In the past week I have intuited my angelic name while looking into the eyes of a long lost friend, used my power of flight to go in search of missing brothers in L.A., celebrated Seder with Jewish neighbors, witnessed the coming of the end of the world, exposed a polygamist plot being hatched by a corrupt Mormon mission president, hunted vampires in Eastern Europe with Göran by my side, and served as a military chaplain in Iraq, all from the comfort of my bed.
I guess when I do the math, it's slightly shocking how much time I spend recording and analyzing dreams. It's not just that it's good therapy, though often it is that, I guess (and a lot cheaper). I frequently have the experience of waking from a dream that on the surface I found rather alarming, only to puzzle over it for a while and, after taking a deeper look at its symbolism, being comforted or pleasantly surprised by the insight it offered into a difficult situation or question in my life. No matter how disturbing a dream may be to me, I've learned to get over it, and just write it all out, in all its gory detail. Sometimes it's the really weird, embarrassing stuff that holds just the key we need to understand something profound.

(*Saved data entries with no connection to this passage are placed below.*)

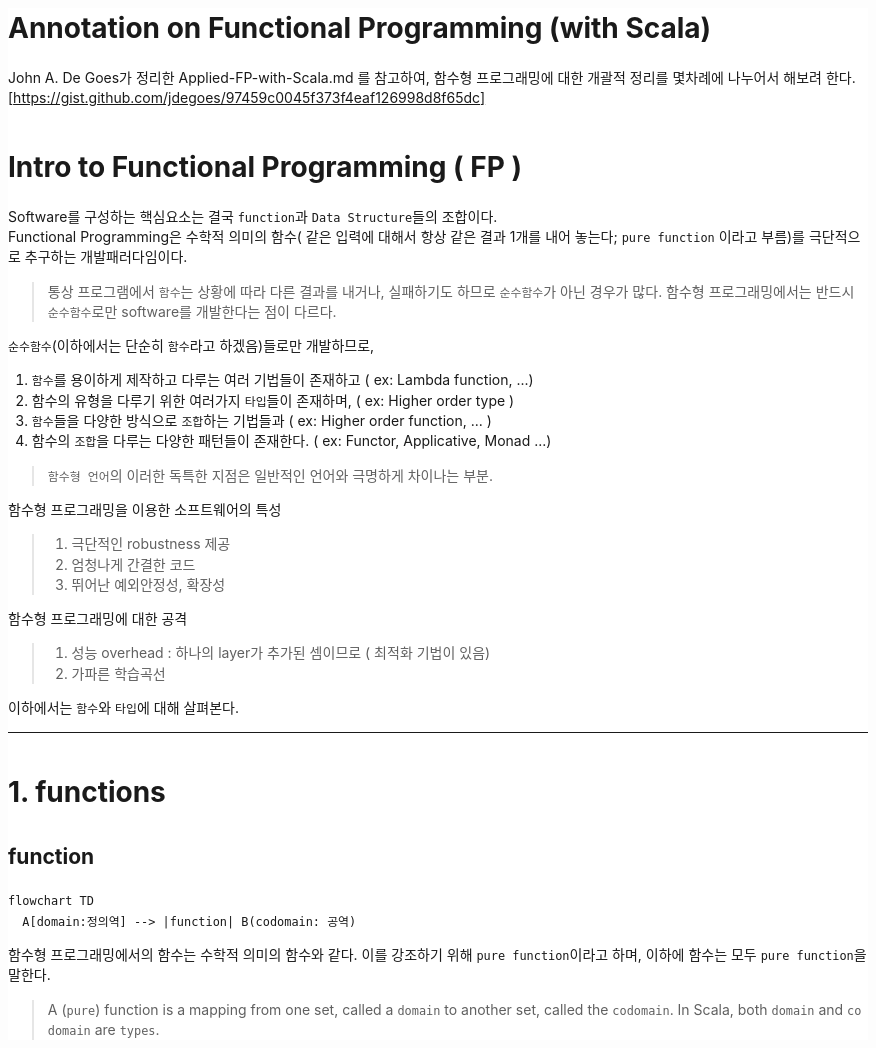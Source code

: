 # Annotation on Functional Programming (with Scala) 

John A. De Goes가 정리한 Applied-FP-with-Scala.md 를 참고하여, 함수형 프로그래밍에 대한 개괄적 정리를 몇차례에 나누어서 해보려 한다.
[https://gist.github.com/jdegoes/97459c0045f373f4eaf126998d8f65dc]

# Intro to Functional Programming ( FP )

Software를 구성하는 핵심요소는 결국 `function`과 `Data Structure`들의 조합이다.  
Functional Programming은 수학적 의미의 함수( 같은 입력에 대해서 항상 같은 결과 1개를 내어 놓는다;  `pure function` 이라고 부름)를 극단적으로 추구하는 개발패러다임이다.

> 통상 프로그램에서 `함수`는 상황에 따라 다른 결과를 내거나, 실패하기도 하므로 `순수함수`가 아닌 경우가 많다.
> 함수형 프로그래밍에서는 반드시 `순수함수`로만 software를 개발한다는 점이 다르다.


`순수함수`(이하에서는 단순히 `함수`라고 하겠음)들로만 개발하므로,
1. `함수`를 용이하게 제작하고 다루는 여러 기법들이 존재하고 ( ex: Lambda function, ...)
2. 함수의 유형을 다루기 위한 여러가지 `타입`들이 존재하며, ( ex: Higher order type )
3. `함수`들을 다양한 방식으로 `조합`하는 기법들과 ( ex: Higher order function, ... )
4. 함수의 `조합`을 다루는 다양한 패턴들이 존재한다. ( ex: Functor, Applicative, Monad ...)

> `함수형 언어`의 이러한 독특한 지점은 일반적인 언어와 극명하게 차이나는 부분.

함수형 프로그래밍을 이용한 소프트웨어의 특성
> 1. 극단적인 robustness 제공 
> 2. 엄청나게 간결한 코드 
> 3. 뛰어난 예외안정성, 확장성

함수형 프로그래밍에 대한 공격
> 1. 성능 overhead : 하나의 layer가 추가된 셈이므로 ( 최적화 기법이 있음)
> 2. 가파른 학습곡선

이하에서는 `함수`와 `타입`에 대해 살펴본다.

----
# 1. functions

## function

```mermaid
flowchart TD
  A[domain:정의역] --> |function| B(codomain: 공역)

```

함수형 프로그래밍에서의 함수는 수학적 의미의 함수와 같다.
이를 강조하기 위해 `pure function`이라고 하며, 이하에 함수는 모두 `pure function`을 말한다.


> A (`pure`) function is a mapping from one set, called a `domain` to another set, called the `codomain`.
> In Scala, both `domain` and `codomain` are `types`.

The day after Thanksgiving I had a dream in which I had decided that the disconnect between being gay and the world I lived in was too great, so I set off in search of a place on earth where being gay was normal. I decided to start looking in China (#801, "In Search of Gay America (in China)"). It was a sprawling dream that involved the heartbreak of leaving friends and family, getting lost in Shanghai (which, in my subconscious mind's feeble attempt at humor, had a quarter known as "Americatown"), struggling to get by in a place where no one spoke my language, but also occasionally being helped by angels in disguise (like a tall lesbian waitress dressed in white). The dream ended without me having found my destination, standing in a vast atrium in a glass building, near a fountain where the sun was shining down. A gay waiter (dressed in white like the lesbian) had led me there, and told me this was the place, but I still couldn't see it: just endless corridors heading off in different directions, and throngs of people coming and going. Maybe that was my subconscious mind's way of telling me that whatever we consider Utopia is not a place that we find ready-made for us, but a place we create through our choices.
That dream is a good symbol, though, of why I'm obsessed and fascinated by my dreams. It's about that life-long search to try to find myself in the place that's just right.